Kapitalerhöhung? Bis heute hat sich keiner gemeldet!

Wie kommt 1860 zu frischem Geld?

Wir sind einer Kapitalerhöhung nicht abgeneigt. Hasan hat das auch schon bestätigt. Wir würden uns weitere Geldgeber wünschen, die in 1860 investieren möchten. Aber klar ist auch, dass HAM die Mehrheit an 1860 nicht abgibt. Die Verantwortlichen des e.V. wurden vor mehreren Monaten schriftlich benachrichtigt mit dem Inhalt, dass ich die Verhandlungen für HAM führen werde. Meine Handynummer ist allen Entscheidungsträgern im Verein bekannt. Bis heute hat sich aber keiner gemeldet…

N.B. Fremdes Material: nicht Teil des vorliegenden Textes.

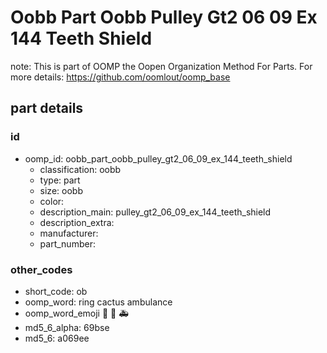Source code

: # Oobb Part Oobb Pulley Gt2 06 09 Ex 144 Teeth Shield  

note: This is part of OOMP the Oopen Organization Method For Parts. For more details: https://github.com/oomlout/oomp_base

##  part details





### id
* oomp_id: oobb_part_oobb_pulley_gt2_06_09_ex_144_teeth_shield
  * classification: oobb
  * type: part
  * size: oobb
  * color: 
  * description_main: pulley_gt2_06_09_ex_144_teeth_shield
  * description_extra: 
  * manufacturer: 
  * part_number: 

### other_codes
* short_code: ob
* oomp_word: ring cactus ambulance
* oomp_word_emoji :ring: :cactus: :ambulance:
* md5_6_alpha: 69bse
* md5_6: a069ee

Wie sehen Sie die Stadionfrage ums Grünwalder?

Dass die Stadt das Stadion auf eigene Kosten umbauen will, ist lobenswert. Aber nur 3000 Plätze mehr? Auch durch diese minimale Aufstockung wird 1860 nicht in die schwarzen Zahlen kommen - so ehrlich sollte man sein. Ich finde es wirklich äußerst positiv, dass uns OB Dieter Reiter helfen will, jedoch sage ich in aller Deutlichkeit: Wir wollen das Stadion - wenn es kein Grundstück gibt - von der Stadt pachten und nach unseren Vorstellungen umbauen. Wir wollen das Grünwalder Stadion mit keiner anderen Mannschaft teilen. 1860 ist so ein großer Verein, der endlich eine eigene Heimat braucht. Außerdem müssen wir an unsere treuen Fans denken. Wir haben auf jeden Fall ein Fanpotential von 25.000 bis 30.000 Zuschauern. 1860 ist kein Stadtteilverein, sondern eine Münchner Marke, die weit über die Grenzen Bayerns hinaus immer noch sehr populär ist. Wir wollen Erfolg. Wir wollen Profifußball. Wir gehören in die Bundesliga - nur wir müssen endlich beginnen, in eine Richtung zu denken.